États des lieux 

Photographies, Avallon, France, 2023
Portrait de l’ancienne Tannerie d’Avalon avant transformation
Commanditaire : Association Rhizome 


C’est le plus lent des bras de fer, celui qui s’amorce quand les opérations de maintenance s’arrêtent net. Le temps commence à pousser, ça souffle, ça râpe, ça croît, ça frappe, ça tousse. Les murs décrépitent, les boues montent, les peintures craquent, les briques roulent, sur les enseignes la rouille dessine ce qu’elle veut. Les surfaces se troublent, les aplats se criblent, les compositions décampent, les fils s’effritent. Partout l’eau rentre, partout particules de matière érodée se mélangent au son du vent qui souffle et s’amalgament dans les coins, poussière de fer, de bois, de souffre. Les artefacts tournent en ruine, les messages se brouillent et l’orage gronde au loin. Le petit tas de bâtiment est planté seul à attendre ses prochains occupants, sous la pluie. Il en prend plein la tête, il se couvre de mousses, il en perd son crépi, il en pleure de dépit, il s’affaisse et les herbes grimpent gaiement sur ses croutes.

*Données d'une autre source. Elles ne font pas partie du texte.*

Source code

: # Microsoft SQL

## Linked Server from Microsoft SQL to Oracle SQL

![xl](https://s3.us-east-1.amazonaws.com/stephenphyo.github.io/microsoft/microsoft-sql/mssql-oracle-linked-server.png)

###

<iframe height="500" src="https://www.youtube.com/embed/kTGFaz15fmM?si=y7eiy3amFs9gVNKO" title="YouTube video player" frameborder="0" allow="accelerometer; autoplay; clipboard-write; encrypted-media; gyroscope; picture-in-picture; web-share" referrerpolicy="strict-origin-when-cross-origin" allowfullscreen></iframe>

Dans cette entre deux vies, je me blottis. Je me promène, petit fantôme entre la route et le ruisseau, dans la zone friche qu’on laisse encore un peu dormir. Mais j’entends déjà les fanfares, les visseuses et les violons, je sens déjà les fromages et la bière au houblon, je vois déjà les gouttes de rosée frappées par un rayon sur des mollets poussiéreux couverts de chaussettes grisonnantes plongées dans des chaussures blindées. Je vois les planches en tas posées et recouvertes de bâches blanches, je vois les pneus énormes des engins qui bâtissent tournant au ralenti devant mon nez. Je vois des doigts poncés s’enfoncer dans des pains pour les ouvrir en deux et j’entends les rires et les voix de celles et ceux qui viennent avec la vie.